Landscape in my Mind

Per confirmar
- Consulta-ho a la llibreria
Landscape in my Mind is a pictorial journey through the landscapes of current art photography. The exhibition covers the whole gamut of current positions in international landscape photography from Hamish Fulton to Andreas Gursky. Always a network of connections between man and nature landscape presents itself as a mental projection level of the perception of our surroundings – both close and distant. The works of art function as “distorted” mirrors of perceived reality; they are not pure documentations produced at the click of a camera but hybrid tableaus between fiction and abstraction, metaphors of the view of the world and beyond. Typically, the photographs are “pictures painted with the camera” in large format, which exude the self-confidence of New Photography. Blurring effects and compositional qualities enhance the tableau’s painterly and pictorial value.
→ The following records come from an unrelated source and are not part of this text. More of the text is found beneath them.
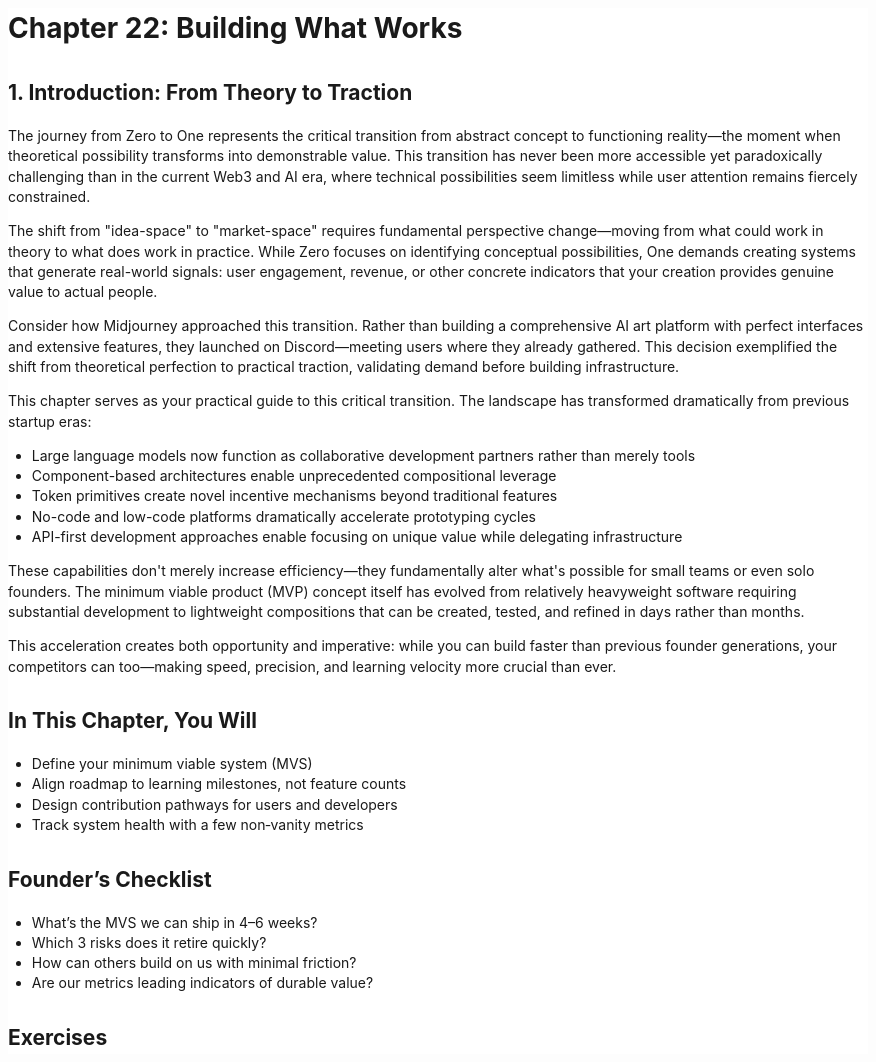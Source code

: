 # Chapter 22: Building What Works

## 1. Introduction: From Theory to Traction

The journey from Zero to One represents the critical transition from abstract concept to functioning reality—the moment when theoretical possibility transforms into demonstrable value. This transition has never been more accessible yet paradoxically challenging than in the current Web3 and AI era, where technical possibilities seem limitless while user attention remains fiercely constrained.

The shift from "idea-space" to "market-space" requires fundamental perspective change—moving from what could work in theory to what does work in practice. While Zero focuses on identifying conceptual possibilities, One demands creating systems that generate real-world signals: user engagement, revenue, or other concrete indicators that your creation provides genuine value to actual people.

Consider how Midjourney approached this transition. Rather than building a comprehensive AI art platform with perfect interfaces and extensive features, they launched on Discord—meeting users where they already gathered. This decision exemplified the shift from theoretical perfection to practical traction, validating demand before building infrastructure.

This chapter serves as your practical guide to this critical transition. The landscape has transformed dramatically from previous startup eras:

- Large language models now function as collaborative development partners rather than merely tools
- Component-based architectures enable unprecedented compositional leverage
- Token primitives create novel incentive mechanisms beyond traditional features
- No-code and low-code platforms dramatically accelerate prototyping cycles
- API-first development approaches enable focusing on unique value while delegating infrastructure

These capabilities don't merely increase efficiency—they fundamentally alter what's possible for small teams or even solo founders. The minimum viable product (MVP) concept itself has evolved from relatively heavyweight software requiring substantial development to lightweight compositions that can be created, tested, and refined in days rather than months.

This acceleration creates both opportunity and imperative: while you can build faster than previous founder generations, your competitors can too—making speed, precision, and learning velocity more crucial than ever.

## In This Chapter, You Will

- Define your minimum viable system (MVS)
- Align roadmap to learning milestones, not feature counts
- Design contribution pathways for users and developers
- Track system health with a few non‑vanity metrics

## Founder’s Checklist

- What’s the MVS we can ship in 4–6 weeks?
- Which 3 risks does it retire quickly?
- How can others build on us with minimal friction?
- Are our metrics leading indicators of durable value?

## Exercises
Consequently, artists such as Elger Esser or Jörg Sasse, for example, see themselves more as “picture composers” rather than photographers. Rather than the objective perception of landscape as found in say Thomas Struth, these images elicit emotions in the observer, including feelings of being overwhelmed, melancholy, disquiet and dread. Photography as “big-screen mental movies”: daring first-time ascents of the eight-thousanders, tempestuous boat trips on the high seas, expeditions to the ends of the earth, missions to space – the endless possibilities captured in an image. And constantly changing perspectives: in the midst of the monster waves, caught up in a thicket of jungle, looking down into a valley or adopting a distance to our world’s natural and man-made phenomena – gliding out over megapolises, the island atolls of the oceans and craters of the marshy landscape. Some of the artists in the exhibition present landscape photography as an experience and adventure, and resort to manipulative means in doing so. “Global landscapes” produced as digital collages and enriched using found footage from the Web. Others destroy the illusion as when Thomas Ruff reveals images in pixeled resolution to be nothing more than digital information. Moreover, we have never set eyes on Mars. Roland Barthes’ pronouncement on photography that “this is how it was” is annulled given the full spectrum of manipulation and fiction. Landscape photography as a painterly construction of reality.